Todas estas posições, viabilizadas pelos bons resultados do conjunto das forças de direita nas eleições de maio, consolidam o Vox como terceira força política espanhola, em concorrência com a plataforma Somar, para onde convergem as formações à esquerda do Partido Socialista Operário Espanhol (PSOE, centro-esquerda). A presença nas instituições contribui para a normalização social da extrema-direita, em redor do qual se tentava, outrora, erguer um cordão sanitário. O anterior líder do PP, Pablo Casado, falou assim do Vox, no Parlamento, em 2020: “Dizemos ‘não’ a este engenho antiespanhol que o Vox patrocina com as suas políticas cainitas [de Caim, motivadas pelo ódio]”.

A primeira vez que concorreu a eleições, em 2015, o partido fundado um ano antes por Abascal, dirigente médio do PP no País Basco, obteve 0,23% dos sufrágios. Em 2019 apoiaram-no 3,6 milhões de espanhóis (15,1%). Tem 52 deputados no Congresso e, a crer nos estudos de opinião, ficará com 34/35 depois de 23 de julho. A queda nas sondagens dever-se-á à hipótese de Governo PP-Vox, que mobiliza os mais progressistas, trava a transferência de votos da esquerda para a direita e faz regressar muitos votantes conservadores ao PP.

José Pablo Ferrándiz, diretor de Opinião Pública e Estudos Políticos da empresa Ipsos, especializada em análises de mercado, assegura ao Expresso que “o Vox já não mete medo aos eleitores de direita.
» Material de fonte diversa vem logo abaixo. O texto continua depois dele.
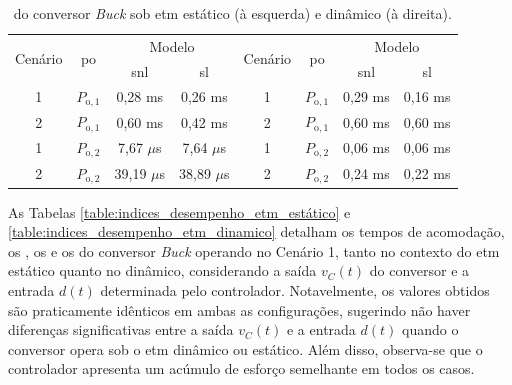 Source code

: \vspace{12pt}
\begin{table}[H]
  \centering
  \captionsetup{justification=centering}
  \setlength{\tabcolsep}{10pt}
  \begin{tabular}{cccccccc}
    \toprule
    \multirow{2}{*}{\centering Cenário} & \multirow{2}{*}{\centering \acrshort{po}} & \multicolumn{2}{c}{\centering Modelo} & \multirow{2}{*}{\centering Cenário} & \multirow{2}{*}{\centering \acrshort{po}} & \multicolumn{2}{c}{\centering Modelo}                     \\
    \cmidrule(lr){3-4} \cmidrule(lr){7-8}                      &                                           & \acrshort{snl}                                    & \acrshort{sl}                                   &                                           &                                       & \acrshort{snl}      & \acrshort{sl}       \\
    \midrule
    1                                   & $P_{\mathrm{o}, 1}$                       & 0,28 ms                               & 0,26 ms                             & 1                                         & $P_{\mathrm{o}, 1}$                   & 0,29 ms & 0,16 ms \\
    2                                   & $P_{\mathrm{o}, 1}$                       & 0,60 ms                               & 0,42 ms                             & 2                                         & $P_{\mathrm{o}, 1}$                   & 0,60 ms & 0,60 ms \\
    1                                   & $P_{\mathrm{o}, 2}$                       & 7,67 $\mu$s                           & 7,64 $\mu$s                         & 1                                         & $P_{\mathrm{o}, 2}$                   & 0,06 ms & 0,06 ms \\
    2                                   & $P_{\mathrm{o}, 2}$                       & 39,19 $\mu$s                          & 38,89 $\mu$s                        & 2                                         & $P_{\mathrm{o}, 2}$                   & 0,24 ms & 0,22 ms \\
    \bottomrule
  \end{tabular}
  \caption{ do conversor \textit{Buck} sob \acrshort{etm} estático (à esquerda) e dinâmico (à direita).}
  \label{table:imees_buck_static_dynamic}
\end{table}

As Tabelas \ref{table:indices_desempenho_etm_estático} e \ref{table:indices_desempenho_etm_dinamico} detalham os tempos de acomodação, os , os  e os  do conversor \textit{Buck} operando no Cenário 1, tanto no contexto do \acrshort{etm} estático quanto no dinâmico, considerando a saída $v_C(t)$ do conversor e a entrada $d(t)$ determinada pelo controlador. Notavelmente, os valores obtidos são praticamente idênticos em ambas as configurações, sugerindo não haver diferenças significativas entre a saída $v_C(t)$ e a entrada $d(t)$ quando o conversor opera sob o \acrshort{etm} dinâmico ou estático. Além disso, observa-se que o controlador apresenta um acúmulo de esforço semelhante em todos os casos.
Feijóo tem o terreno adubado para não ser penalizado pelos pactos que está a assinar com o Vox”. Considera que “a extrema-direita não vai ocupar o espaço que ocupou noutros países, onde a xenofobia, o fenómeno migratório ou o antieuropeísmo são sentimentos muito mais potentes do que em Espanha”.

Fenómeno europeu alastrou-se na Europa

Andrea Rizzi, analista de assuntos internacionais do diário “El País”, explica como o fenómeno se alastrou na Europa: a Finlândia acaba de empossar um Executivo de direita clássica e extrema-direita; na Suécia governam conservadores com apoio externo da extrema-direita; a Alternativa para a Alemanha aparece em segundo nas sondagens, com 20%; os Irmãos de Itália chefiam o Governo transalpino; em França, Marine Le Pen sobe em intenções de voto; e na Hungria e na Polónia os partidos do poder, da direita radical, consolidam as suas posições.

Luis Antonio Rendueles, especialista em metodologia dos Estudos de Opinião, justifica: “Na direita espanhola domina o desejo de expulsar o primeiro-ministro socialista Pedro Sánchez, muito desgastado pelos pactos e cedências com os independentistas catalães. Isso está acima de qualquer outra consideração. Foi o próprio Feijóo que facilitou essa tolerância social à extrema-direita, por ter patrocinado e dado a bênção a acordos como o Vox em regiões como Castela e Leão, Comunidade Valenciana, Extremadura e mais de 100 concelhos”.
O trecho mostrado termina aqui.